──────── Exercise materials ────────

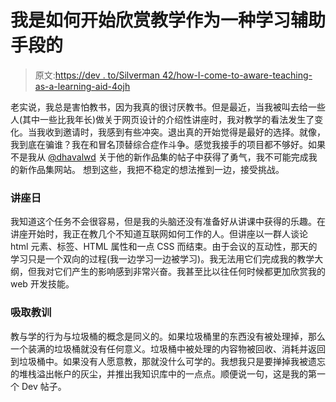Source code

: # 我是如何开始欣赏教学作为一种学习辅助手段的

> 原文:[https://dev . to/Silverman 42/how-I-come-to-aware-teaching-as-a-learning-aid-4ojh](https://dev.to/silverman42/how-i-came-to-appreciate-teaching-as-a-learning-aid-4ojh)

老实说，我总是害怕教书，因为我真的很讨厌教书。但是最近，当我被叫去给一些人(其中一些比我年长)做关于网页设计的介绍性讲座时，我对教学的看法发生了变化。当我收到邀请时，我感到有些冲突。退出真的开始觉得是最好的选择。就像，我到底在骗谁？我在和冒名顶替综合症作斗争。感觉我接手的项目都不够好。如果不是我从 [@dhavalwd](https://dev.to/dhavalwd) 关于他的新作品集的帖子中获得了勇气，我不可能完成我的新作品集网站。
想到这些，我把不稳定的想法推到一边，接受挑战。

### [](#lecture-day)讲座日

我知道这个任务不会很容易，但是我的头脑还没有准备好从讲课中获得的乐趣。在讲座开始时，我正在教几个不知道互联网如何工作的人。但讲座以一群人谈论 html 元素、标签、HTML 属性和一点 CSS 而结束。由于会议的互动性，那天的学习只是一个双向的过程(我一边学习一边被学习)。我无法用它们完成我的教学大纲，但我对它们产生的影响感到非常兴奋。我甚至比以往任何时候都更加欣赏我的 web 开发技能。

### [](#lesson-learnt)吸取教训

教与学的行为与垃圾桶的概念是同义的。如果垃圾桶里的东西没有被处理掉，那么一个装满的垃圾桶就没有任何意义。垃圾桶中被处理的内容物被回收、消耗并返回到垃圾桶中。如果没有人愿意教，那就没什么可学的。我想我只是要掸掉我被遗忘的堆栈溢出帐户的灰尘，并推出我知识库中的一点点。顺便说一句，这是我的第一个 Dev 帖子。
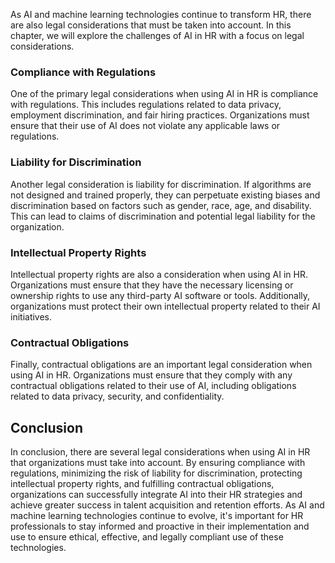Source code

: 



As AI and machine learning technologies continue to transform HR, there are also legal considerations that must be taken into account. In this chapter, we will explore the challenges of AI in HR with a focus on legal considerations.

### Compliance with Regulations

One of the primary legal considerations when using AI in HR is compliance with regulations. This includes regulations related to data privacy, employment discrimination, and fair hiring practices. Organizations must ensure that their use of AI does not violate any applicable laws or regulations.

### Liability for Discrimination

Another legal consideration is liability for discrimination. If algorithms are not designed and trained properly, they can perpetuate existing biases and discrimination based on factors such as gender, race, age, and disability. This can lead to claims of discrimination and potential legal liability for the organization.

### Intellectual Property Rights

Intellectual property rights are also a consideration when using AI in HR. Organizations must ensure that they have the necessary licensing or ownership rights to use any third-party AI software or tools. Additionally, organizations must protect their own intellectual property related to their AI initiatives.

### Contractual Obligations

Finally, contractual obligations are an important legal consideration when using AI in HR. Organizations must ensure that they comply with any contractual obligations related to their use of AI, including obligations related to data privacy, security, and confidentiality.

Conclusion
----------

In conclusion, there are several legal considerations when using AI in HR that organizations must take into account. By ensuring compliance with regulations, minimizing the risk of liability for discrimination, protecting intellectual property rights, and fulfilling contractual obligations, organizations can successfully integrate AI into their HR strategies and achieve greater success in talent acquisition and retention efforts. As AI and machine learning technologies continue to evolve, it's important for HR professionals to stay informed and proactive in their implementation and use to ensure ethical, effective, and legally compliant use of these technologies.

────────

* What you have to do *
Nothing but the records above, exact and without pictures, should appear in the answer.

* Exercise answer *
Source code

: # 我是如何开始欣赏教学作为一种学习辅助手段的

> 原文:[https://dev . to/Silverman 42/how-I-come-to-aware-teaching-as-a-learning-aid-4ojh](https://dev.to/silverman42/how-i-came-to-appreciate-teaching-as-a-learning-aid-4ojh)

老实说，我总是害怕教书，因为我真的很讨厌教书。但是最近，当我被叫去给一些人(其中一些比我年长)做关于网页设计的介绍性讲座时，我对教学的看法发生了变化。当我收到邀请时，我感到有些冲突。退出真的开始觉得是最好的选择。就像，我到底在骗谁？我在和冒名顶替综合症作斗争。感觉我接手的项目都不够好。如果不是我从 [@dhavalwd](https://dev.to/dhavalwd) 关于他的新作品集的帖子中获得了勇气，我不可能完成我的新作品集网站。
想到这些，我把不稳定的想法推到一边，接受挑战。

### [](#lecture-day)讲座日

我知道这个任务不会很容易，但是我的头脑还没有准备好从讲课中获得的乐趣。在讲座开始时，我正在教几个不知道互联网如何工作的人。但讲座以一群人谈论 html 元素、标签、HTML 属性和一点 CSS 而结束。由于会议的互动性，那天的学习只是一个双向的过程(我一边学习一边被学习)。我无法用它们完成我的教学大纲，但我对它们产生的影响感到非常兴奋。我甚至比以往任何时候都更加欣赏我的 web 开发技能。

### [](#lesson-learnt)吸取教训

教与学的行为与垃圾桶的概念是同义的。如果垃圾桶里的东西没有被处理掉，那么一个装满的垃圾桶就没有任何意义。垃圾桶中被处理的内容物被回收、消耗并返回到垃圾桶中。如果没有人愿意教，那就没什么可学的。我想我只是要掸掉我被遗忘的堆栈溢出帐户的灰尘，并推出我知识库中的一点点。顺便说一句，这是我的第一个 Dev 帖子。
Source code

: 



As AI and machine learning technologies continue to transform HR, there are also legal considerations that must be taken into account. In this chapter, we will explore the challenges of AI in HR with a focus on legal considerations.

### Compliance with Regulations

One of the primary legal considerations when using AI in HR is compliance with regulations. This includes regulations related to data privacy, employment discrimination, and fair hiring practices. Organizations must ensure that their use of AI does not violate any applicable laws or regulations.

### Liability for Discrimination

Another legal consideration is liability for discrimination. If algorithms are not designed and trained properly, they can perpetuate existing biases and discrimination based on factors such as gender, race, age, and disability. This can lead to claims of discrimination and potential legal liability for the organization.

### Intellectual Property Rights

Intellectual property rights are also a consideration when using AI in HR. Organizations must ensure that they have the necessary licensing or ownership rights to use any third-party AI software or tools. Additionally, organizations must protect their own intellectual property related to their AI initiatives.

### Contractual Obligations

Finally, contractual obligations are an important legal consideration when using AI in HR. Organizations must ensure that they comply with any contractual obligations related to their use of AI, including obligations related to data privacy, security, and confidentiality.

Conclusion
----------

In conclusion, there are several legal considerations when using AI in HR that organizations must take into account. By ensuring compliance with regulations, minimizing the risk of liability for discrimination, protecting intellectual property rights, and fulfilling contractual obligations, organizations can successfully integrate AI into their HR strategies and achieve greater success in talent acquisition and retention efforts. As AI and machine learning technologies continue to evolve, it's important for HR professionals to stay informed and proactive in their implementation and use to ensure ethical, effective, and legally compliant use of these technologies.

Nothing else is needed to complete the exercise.